Your assignment: An exact retyping of all lines below is the answer; pictures do not belong in it.

───── Data records

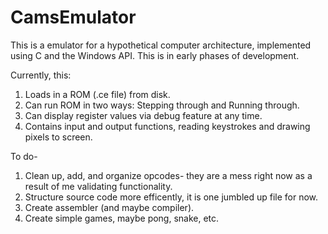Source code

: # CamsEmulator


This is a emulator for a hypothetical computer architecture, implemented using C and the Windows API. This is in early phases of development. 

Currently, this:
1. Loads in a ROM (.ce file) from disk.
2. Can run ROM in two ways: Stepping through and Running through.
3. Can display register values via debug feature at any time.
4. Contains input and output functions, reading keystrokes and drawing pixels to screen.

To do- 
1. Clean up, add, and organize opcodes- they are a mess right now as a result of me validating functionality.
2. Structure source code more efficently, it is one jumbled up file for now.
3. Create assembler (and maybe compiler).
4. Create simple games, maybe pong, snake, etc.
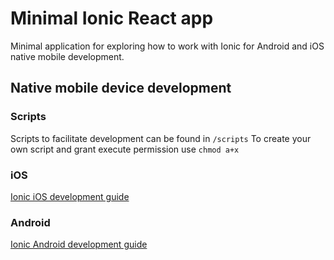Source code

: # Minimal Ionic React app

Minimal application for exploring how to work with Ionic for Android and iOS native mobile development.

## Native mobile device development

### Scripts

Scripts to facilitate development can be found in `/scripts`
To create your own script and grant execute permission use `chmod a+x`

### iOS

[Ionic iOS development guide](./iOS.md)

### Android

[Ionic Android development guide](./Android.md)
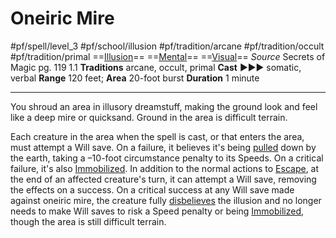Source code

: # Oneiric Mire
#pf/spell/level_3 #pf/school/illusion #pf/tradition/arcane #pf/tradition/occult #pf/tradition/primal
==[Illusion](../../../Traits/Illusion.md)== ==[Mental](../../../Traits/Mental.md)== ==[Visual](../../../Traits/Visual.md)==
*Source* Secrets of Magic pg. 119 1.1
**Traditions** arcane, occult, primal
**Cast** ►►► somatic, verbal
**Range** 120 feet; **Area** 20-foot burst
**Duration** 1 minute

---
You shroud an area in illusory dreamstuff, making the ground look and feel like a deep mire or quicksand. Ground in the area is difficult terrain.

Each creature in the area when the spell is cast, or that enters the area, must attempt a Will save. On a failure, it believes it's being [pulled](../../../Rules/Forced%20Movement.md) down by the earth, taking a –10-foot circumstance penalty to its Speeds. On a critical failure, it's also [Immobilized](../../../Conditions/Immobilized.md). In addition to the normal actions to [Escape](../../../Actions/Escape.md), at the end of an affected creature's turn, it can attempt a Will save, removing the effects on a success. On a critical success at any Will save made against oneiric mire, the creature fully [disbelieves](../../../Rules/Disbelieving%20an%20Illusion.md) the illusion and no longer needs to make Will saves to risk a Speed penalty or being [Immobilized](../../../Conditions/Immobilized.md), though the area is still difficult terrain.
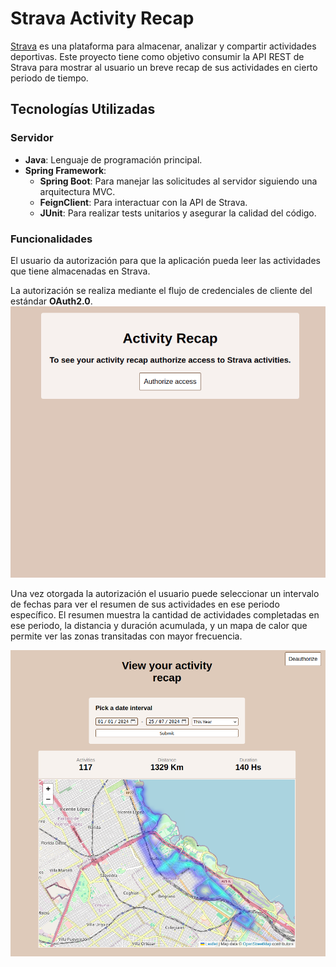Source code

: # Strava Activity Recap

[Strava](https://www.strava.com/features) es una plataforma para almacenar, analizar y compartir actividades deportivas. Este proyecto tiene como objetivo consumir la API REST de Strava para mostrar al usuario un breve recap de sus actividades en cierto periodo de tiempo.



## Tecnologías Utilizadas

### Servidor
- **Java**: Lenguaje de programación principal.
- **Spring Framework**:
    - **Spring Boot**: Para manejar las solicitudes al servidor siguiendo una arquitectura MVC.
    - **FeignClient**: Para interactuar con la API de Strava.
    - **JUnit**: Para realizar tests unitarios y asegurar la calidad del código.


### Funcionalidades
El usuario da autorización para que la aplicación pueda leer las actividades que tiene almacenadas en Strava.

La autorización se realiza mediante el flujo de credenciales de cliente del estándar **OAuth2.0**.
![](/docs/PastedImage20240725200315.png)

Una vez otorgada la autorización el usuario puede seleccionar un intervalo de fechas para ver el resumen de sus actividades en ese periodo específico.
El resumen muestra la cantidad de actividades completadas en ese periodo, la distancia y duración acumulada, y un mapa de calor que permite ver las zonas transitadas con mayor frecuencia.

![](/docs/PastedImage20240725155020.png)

──────────

Exercise solution:
Source code

: # CamsEmulator


This is a emulator for a hypothetical computer architecture, implemented using C and the Windows API. This is in early phases of development. 

Currently, this:
1. Loads in a ROM (.ce file) from disk.
2. Can run ROM in two ways: Stepping through and Running through.
3. Can display register values via debug feature at any time.
4. Contains input and output functions, reading keystrokes and drawing pixels to screen.

To do- 
1. Clean up, add, and organize opcodes- they are a mess right now as a result of me validating functionality.
2. Structure source code more efficently, it is one jumbled up file for now.
3. Create assembler (and maybe compiler).
4. Create simple games, maybe pong, snake, etc.
Source code

: # Minimal Ionic React app

Minimal application for exploring how to work with Ionic for Android and iOS native mobile development.

## Native mobile device development

### Scripts

Scripts to facilitate development can be found in `/scripts`
To create your own script and grant execute permission use `chmod a+x`

### iOS

[Ionic iOS development guide](./iOS.md)

### Android

[Ionic Android development guide](./Android.md)
Source code

: # Oneiric Mire
#pf/spell/level_3 #pf/school/illusion #pf/tradition/arcane #pf/tradition/occult #pf/tradition/primal
==[Illusion](../../../Traits/Illusion.md)== ==[Mental](../../../Traits/Mental.md)== ==[Visual](../../../Traits/Visual.md)==
*Source* Secrets of Magic pg. 119 1.1
**Traditions** arcane, occult, primal
**Cast** ►►► somatic, verbal
**Range** 120 feet; **Area** 20-foot burst
**Duration** 1 minute

---
You shroud an area in illusory dreamstuff, making the ground look and feel like a deep mire or quicksand. Ground in the area is difficult terrain.

Each creature in the area when the spell is cast, or that enters the area, must attempt a Will save. On a failure, it believes it's being [pulled](../../../Rules/Forced%20Movement.md) down by the earth, taking a –10-foot circumstance penalty to its Speeds. On a critical failure, it's also [Immobilized](../../../Conditions/Immobilized.md). In addition to the normal actions to [Escape](../../../Actions/Escape.md), at the end of an affected creature's turn, it can attempt a Will save, removing the effects on a success. On a critical success at any Will save made against oneiric mire, the creature fully [disbelieves](../../../Rules/Disbelieving%20an%20Illusion.md) the illusion and no longer needs to make Will saves to risk a Speed penalty or being [Immobilized](../../../Conditions/Immobilized.md), though the area is still difficult terrain.
Source code

: # Strava Activity Recap

[Strava](https://www.strava.com/features) es una plataforma para almacenar, analizar y compartir actividades deportivas. Este proyecto tiene como objetivo consumir la API REST de Strava para mostrar al usuario un breve recap de sus actividades en cierto periodo de tiempo.



## Tecnologías Utilizadas

### Servidor
- **Java**: Lenguaje de programación principal.
- **Spring Framework**:
    - **Spring Boot**: Para manejar las solicitudes al servidor siguiendo una arquitectura MVC.
    - **FeignClient**: Para interactuar con la API de Strava.
    - **JUnit**: Para realizar tests unitarios y asegurar la calidad del código.


### Funcionalidades
El usuario da autorización para que la aplicación pueda leer las actividades que tiene almacenadas en Strava.

La autorización se realiza mediante el flujo de credenciales de cliente del estándar **OAuth2.0**.
![](/docs/PastedImage20240725200315.png)

Una vez otorgada la autorización el usuario puede seleccionar un intervalo de fechas para ver el resumen de sus actividades en ese periodo específico.
El resumen muestra la cantidad de actividades completadas en ese periodo, la distancia y duración acumulada, y un mapa de calor que permite ver las zonas transitadas con mayor frecuencia.

![](/docs/PastedImage20240725155020.png)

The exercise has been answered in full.